- [Exercise]: Which lines in the records below contain the word "wget"? Copy each one.

- [Records supplied]:
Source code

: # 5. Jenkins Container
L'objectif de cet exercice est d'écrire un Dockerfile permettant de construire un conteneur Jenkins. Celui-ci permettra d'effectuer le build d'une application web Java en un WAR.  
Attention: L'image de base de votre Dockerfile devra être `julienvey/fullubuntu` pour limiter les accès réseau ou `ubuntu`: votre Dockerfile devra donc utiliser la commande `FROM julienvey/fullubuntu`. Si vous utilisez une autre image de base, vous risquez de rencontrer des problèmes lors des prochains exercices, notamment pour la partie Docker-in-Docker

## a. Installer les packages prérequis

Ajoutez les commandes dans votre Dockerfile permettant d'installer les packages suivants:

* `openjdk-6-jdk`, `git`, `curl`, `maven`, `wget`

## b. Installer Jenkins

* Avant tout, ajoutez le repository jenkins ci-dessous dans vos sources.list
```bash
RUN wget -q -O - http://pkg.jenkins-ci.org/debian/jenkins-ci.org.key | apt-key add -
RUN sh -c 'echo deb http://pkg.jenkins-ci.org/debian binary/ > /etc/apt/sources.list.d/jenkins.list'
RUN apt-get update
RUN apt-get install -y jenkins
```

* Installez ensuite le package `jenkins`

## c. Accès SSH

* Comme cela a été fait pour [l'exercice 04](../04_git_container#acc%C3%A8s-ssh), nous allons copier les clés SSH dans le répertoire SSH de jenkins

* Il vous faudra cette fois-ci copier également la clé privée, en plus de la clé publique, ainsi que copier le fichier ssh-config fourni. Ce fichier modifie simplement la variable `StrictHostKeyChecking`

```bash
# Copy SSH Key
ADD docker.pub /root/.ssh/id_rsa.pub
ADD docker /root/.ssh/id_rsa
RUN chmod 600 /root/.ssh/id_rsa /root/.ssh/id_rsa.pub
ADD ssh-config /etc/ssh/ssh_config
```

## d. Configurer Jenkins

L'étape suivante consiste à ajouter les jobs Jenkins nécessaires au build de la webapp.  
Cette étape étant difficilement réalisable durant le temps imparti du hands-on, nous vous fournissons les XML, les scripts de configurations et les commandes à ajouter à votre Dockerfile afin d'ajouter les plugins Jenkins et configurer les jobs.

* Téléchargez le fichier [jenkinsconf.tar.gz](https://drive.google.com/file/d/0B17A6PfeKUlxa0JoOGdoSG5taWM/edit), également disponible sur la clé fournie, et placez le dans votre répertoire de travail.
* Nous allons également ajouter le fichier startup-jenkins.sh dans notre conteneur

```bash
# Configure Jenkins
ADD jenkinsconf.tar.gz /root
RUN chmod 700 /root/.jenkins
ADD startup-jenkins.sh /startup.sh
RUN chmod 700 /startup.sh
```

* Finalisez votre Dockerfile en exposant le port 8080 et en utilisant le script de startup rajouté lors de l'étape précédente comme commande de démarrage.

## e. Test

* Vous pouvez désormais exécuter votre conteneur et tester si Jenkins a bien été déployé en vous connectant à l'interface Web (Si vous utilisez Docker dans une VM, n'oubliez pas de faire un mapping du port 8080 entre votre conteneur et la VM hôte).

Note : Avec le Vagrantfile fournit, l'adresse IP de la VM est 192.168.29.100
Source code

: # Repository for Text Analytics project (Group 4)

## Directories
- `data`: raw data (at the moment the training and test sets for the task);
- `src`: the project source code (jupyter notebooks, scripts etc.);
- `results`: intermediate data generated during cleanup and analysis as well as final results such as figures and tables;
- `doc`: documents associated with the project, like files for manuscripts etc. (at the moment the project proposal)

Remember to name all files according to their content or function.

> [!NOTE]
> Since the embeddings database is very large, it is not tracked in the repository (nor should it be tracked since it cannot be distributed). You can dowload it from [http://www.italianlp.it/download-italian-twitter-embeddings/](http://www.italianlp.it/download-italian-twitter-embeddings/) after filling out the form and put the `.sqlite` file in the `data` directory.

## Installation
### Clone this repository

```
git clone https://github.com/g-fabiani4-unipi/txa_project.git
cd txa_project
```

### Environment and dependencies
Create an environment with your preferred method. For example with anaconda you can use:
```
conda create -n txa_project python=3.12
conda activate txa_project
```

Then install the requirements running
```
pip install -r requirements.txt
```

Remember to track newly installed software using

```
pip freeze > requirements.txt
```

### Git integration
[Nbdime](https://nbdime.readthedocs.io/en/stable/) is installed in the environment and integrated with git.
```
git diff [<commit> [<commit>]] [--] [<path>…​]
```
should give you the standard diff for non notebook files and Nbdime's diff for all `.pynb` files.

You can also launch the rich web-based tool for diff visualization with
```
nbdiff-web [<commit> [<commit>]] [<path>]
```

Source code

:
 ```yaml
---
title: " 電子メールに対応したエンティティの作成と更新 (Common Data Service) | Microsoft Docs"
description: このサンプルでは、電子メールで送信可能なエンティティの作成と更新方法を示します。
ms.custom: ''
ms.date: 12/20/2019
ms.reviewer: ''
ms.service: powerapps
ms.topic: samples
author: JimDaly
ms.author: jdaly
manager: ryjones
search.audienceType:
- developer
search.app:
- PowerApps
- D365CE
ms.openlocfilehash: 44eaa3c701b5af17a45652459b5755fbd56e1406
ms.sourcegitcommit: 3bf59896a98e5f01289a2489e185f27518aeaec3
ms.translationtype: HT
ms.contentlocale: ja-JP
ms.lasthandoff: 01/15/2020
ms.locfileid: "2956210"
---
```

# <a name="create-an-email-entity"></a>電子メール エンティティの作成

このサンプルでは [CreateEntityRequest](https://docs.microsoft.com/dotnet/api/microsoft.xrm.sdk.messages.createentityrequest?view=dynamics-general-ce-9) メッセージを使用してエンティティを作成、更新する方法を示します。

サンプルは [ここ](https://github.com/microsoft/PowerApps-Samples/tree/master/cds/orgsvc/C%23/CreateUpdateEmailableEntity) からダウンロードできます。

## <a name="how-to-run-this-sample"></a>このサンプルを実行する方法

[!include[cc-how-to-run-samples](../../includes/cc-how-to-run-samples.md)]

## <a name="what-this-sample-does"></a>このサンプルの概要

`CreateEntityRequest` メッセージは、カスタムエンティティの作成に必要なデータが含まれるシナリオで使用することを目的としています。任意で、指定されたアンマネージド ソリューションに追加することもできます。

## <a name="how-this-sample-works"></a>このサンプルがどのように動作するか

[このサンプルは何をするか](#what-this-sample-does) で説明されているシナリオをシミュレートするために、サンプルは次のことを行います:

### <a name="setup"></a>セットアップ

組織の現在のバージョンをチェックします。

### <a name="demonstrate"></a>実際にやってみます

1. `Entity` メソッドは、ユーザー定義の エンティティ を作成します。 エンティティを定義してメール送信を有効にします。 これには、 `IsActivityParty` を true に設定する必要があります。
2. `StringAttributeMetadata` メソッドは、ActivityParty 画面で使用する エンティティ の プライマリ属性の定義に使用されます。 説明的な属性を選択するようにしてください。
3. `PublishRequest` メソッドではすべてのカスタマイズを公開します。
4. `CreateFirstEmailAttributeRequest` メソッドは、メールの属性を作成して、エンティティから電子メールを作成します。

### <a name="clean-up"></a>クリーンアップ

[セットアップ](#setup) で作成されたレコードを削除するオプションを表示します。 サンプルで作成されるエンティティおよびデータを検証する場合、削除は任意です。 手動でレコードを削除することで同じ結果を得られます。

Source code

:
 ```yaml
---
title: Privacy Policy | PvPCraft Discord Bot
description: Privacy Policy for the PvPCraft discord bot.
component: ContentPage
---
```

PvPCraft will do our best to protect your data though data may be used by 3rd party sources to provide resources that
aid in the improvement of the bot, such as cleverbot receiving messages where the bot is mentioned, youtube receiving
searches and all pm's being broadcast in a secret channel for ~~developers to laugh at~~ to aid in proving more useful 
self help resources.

- [Your response]:
* `openjdk-6-jdk`, `git`, `curl`, `maven`, `wget`
RUN wget -q -O - http://pkg.jenkins-ci.org/debian/jenkins-ci.org.key | apt-key add -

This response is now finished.